[Data entries]
####################

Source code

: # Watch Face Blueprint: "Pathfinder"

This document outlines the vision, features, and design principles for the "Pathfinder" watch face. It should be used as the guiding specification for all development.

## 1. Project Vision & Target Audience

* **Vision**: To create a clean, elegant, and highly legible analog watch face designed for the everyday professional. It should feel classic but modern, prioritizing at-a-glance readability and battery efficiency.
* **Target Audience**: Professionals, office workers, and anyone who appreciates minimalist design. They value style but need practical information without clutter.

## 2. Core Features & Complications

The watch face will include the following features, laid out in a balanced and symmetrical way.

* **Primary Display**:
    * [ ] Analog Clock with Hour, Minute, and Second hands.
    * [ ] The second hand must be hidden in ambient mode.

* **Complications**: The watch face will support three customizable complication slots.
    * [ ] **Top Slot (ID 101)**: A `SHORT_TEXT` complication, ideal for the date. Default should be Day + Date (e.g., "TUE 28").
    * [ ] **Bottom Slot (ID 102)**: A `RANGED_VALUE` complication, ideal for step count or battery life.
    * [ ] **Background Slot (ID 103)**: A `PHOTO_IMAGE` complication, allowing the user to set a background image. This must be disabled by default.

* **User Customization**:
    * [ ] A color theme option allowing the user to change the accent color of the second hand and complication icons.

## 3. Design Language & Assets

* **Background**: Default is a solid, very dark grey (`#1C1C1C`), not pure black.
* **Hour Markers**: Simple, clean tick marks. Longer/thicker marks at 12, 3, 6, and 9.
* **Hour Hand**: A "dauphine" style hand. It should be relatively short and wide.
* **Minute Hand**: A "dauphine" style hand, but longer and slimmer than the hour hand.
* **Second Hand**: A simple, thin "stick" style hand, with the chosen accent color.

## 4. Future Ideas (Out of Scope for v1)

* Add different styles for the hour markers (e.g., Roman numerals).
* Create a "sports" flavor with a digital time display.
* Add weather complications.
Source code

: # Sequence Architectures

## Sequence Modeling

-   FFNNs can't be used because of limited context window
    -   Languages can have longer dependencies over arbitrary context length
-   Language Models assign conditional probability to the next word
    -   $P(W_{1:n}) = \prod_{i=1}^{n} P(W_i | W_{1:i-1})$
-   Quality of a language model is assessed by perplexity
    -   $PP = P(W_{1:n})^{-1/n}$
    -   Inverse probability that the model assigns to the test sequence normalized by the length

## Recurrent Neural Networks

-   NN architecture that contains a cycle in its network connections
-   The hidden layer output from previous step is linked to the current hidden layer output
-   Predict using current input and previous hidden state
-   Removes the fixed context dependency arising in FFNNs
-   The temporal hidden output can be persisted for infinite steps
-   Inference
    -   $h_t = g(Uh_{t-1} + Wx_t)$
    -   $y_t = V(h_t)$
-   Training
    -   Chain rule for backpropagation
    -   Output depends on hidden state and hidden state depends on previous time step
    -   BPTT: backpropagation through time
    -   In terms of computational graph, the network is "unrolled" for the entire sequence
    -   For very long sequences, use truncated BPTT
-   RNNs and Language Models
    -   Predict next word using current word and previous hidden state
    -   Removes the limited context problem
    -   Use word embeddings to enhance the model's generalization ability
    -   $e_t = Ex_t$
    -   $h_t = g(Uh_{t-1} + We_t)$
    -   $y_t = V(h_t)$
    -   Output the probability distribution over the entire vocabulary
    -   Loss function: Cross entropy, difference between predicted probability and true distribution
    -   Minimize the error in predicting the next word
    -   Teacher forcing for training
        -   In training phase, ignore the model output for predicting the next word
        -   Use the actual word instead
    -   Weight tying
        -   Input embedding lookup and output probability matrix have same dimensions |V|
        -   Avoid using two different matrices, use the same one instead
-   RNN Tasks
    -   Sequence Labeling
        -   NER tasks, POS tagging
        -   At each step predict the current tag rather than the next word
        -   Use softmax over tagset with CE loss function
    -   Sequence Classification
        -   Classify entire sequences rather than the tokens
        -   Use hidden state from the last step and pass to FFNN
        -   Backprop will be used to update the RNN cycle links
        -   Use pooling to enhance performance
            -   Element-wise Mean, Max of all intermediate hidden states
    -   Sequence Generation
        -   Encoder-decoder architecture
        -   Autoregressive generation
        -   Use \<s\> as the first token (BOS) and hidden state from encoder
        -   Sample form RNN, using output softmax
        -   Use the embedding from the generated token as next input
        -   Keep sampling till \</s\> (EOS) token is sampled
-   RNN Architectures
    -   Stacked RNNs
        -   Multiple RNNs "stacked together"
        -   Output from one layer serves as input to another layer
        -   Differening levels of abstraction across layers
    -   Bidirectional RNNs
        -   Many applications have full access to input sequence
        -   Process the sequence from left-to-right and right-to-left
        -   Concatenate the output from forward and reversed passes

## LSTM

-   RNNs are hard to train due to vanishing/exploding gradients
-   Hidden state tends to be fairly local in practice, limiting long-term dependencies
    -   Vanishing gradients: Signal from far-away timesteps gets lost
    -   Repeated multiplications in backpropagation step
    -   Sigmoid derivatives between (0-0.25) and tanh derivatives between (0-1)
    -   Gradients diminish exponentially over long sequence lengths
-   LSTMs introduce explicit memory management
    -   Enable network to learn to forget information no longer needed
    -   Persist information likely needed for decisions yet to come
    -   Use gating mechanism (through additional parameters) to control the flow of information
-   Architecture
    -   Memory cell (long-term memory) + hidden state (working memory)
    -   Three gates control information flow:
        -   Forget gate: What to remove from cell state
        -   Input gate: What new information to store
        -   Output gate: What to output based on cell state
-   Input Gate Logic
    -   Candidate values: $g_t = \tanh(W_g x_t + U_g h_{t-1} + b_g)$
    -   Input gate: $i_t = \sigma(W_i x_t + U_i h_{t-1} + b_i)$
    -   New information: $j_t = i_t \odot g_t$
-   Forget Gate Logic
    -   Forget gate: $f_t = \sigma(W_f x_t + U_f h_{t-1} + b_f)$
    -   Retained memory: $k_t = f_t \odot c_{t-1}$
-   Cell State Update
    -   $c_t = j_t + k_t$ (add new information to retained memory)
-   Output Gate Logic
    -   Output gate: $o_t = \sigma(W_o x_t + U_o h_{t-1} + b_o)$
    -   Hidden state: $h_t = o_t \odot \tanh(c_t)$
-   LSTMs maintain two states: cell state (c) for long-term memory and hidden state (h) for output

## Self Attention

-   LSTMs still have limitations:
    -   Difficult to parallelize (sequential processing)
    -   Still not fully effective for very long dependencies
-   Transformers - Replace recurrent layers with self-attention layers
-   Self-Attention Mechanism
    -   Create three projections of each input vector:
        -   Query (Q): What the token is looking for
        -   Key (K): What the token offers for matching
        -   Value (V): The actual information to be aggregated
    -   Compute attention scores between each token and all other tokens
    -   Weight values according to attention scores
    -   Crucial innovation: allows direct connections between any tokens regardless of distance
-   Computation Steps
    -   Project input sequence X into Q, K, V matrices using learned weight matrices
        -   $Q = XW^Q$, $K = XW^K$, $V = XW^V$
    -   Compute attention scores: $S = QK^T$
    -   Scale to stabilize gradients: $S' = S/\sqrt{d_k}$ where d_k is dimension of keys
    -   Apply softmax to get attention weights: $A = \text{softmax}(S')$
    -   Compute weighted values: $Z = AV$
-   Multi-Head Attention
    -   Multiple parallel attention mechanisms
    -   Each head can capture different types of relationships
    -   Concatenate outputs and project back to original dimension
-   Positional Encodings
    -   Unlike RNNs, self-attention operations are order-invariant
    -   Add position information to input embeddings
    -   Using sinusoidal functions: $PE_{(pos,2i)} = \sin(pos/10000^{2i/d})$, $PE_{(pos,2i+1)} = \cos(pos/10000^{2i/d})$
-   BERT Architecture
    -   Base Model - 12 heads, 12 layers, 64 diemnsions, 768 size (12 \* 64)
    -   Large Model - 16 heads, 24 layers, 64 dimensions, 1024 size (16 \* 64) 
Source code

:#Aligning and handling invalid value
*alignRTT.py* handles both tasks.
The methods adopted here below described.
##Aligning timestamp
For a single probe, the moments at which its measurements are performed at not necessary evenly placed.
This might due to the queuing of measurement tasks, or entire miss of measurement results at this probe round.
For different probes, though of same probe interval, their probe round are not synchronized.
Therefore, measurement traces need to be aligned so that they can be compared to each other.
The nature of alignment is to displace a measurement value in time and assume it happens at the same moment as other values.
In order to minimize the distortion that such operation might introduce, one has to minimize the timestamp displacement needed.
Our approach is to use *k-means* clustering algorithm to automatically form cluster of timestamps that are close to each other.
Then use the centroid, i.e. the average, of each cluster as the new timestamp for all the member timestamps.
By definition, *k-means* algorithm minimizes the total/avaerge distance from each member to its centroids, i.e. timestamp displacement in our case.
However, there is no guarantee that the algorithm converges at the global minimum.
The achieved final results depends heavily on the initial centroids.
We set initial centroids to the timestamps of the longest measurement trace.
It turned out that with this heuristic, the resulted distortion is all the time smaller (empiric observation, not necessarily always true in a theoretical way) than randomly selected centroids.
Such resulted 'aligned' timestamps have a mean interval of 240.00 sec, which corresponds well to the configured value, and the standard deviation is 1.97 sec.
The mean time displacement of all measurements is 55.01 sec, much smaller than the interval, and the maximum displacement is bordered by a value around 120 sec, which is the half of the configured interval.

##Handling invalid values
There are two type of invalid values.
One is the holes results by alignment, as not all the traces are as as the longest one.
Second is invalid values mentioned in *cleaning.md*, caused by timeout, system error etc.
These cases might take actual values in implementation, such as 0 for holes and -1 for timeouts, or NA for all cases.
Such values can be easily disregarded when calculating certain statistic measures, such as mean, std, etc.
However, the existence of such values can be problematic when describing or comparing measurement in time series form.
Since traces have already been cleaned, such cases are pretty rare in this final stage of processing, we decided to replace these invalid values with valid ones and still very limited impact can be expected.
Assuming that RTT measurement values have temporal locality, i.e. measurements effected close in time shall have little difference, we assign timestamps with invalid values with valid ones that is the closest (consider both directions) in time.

####################

** PROBLEM DESCRIPTION **
Report all lines of the data above that include the string "LSTMs".

** RESPONSE TO THIS EXERCISE **
-   LSTMs introduce explicit memory management
-   LSTMs maintain two states: cell state (c) for long-term memory and hidden state (h) for output
-   LSTMs still have limitations:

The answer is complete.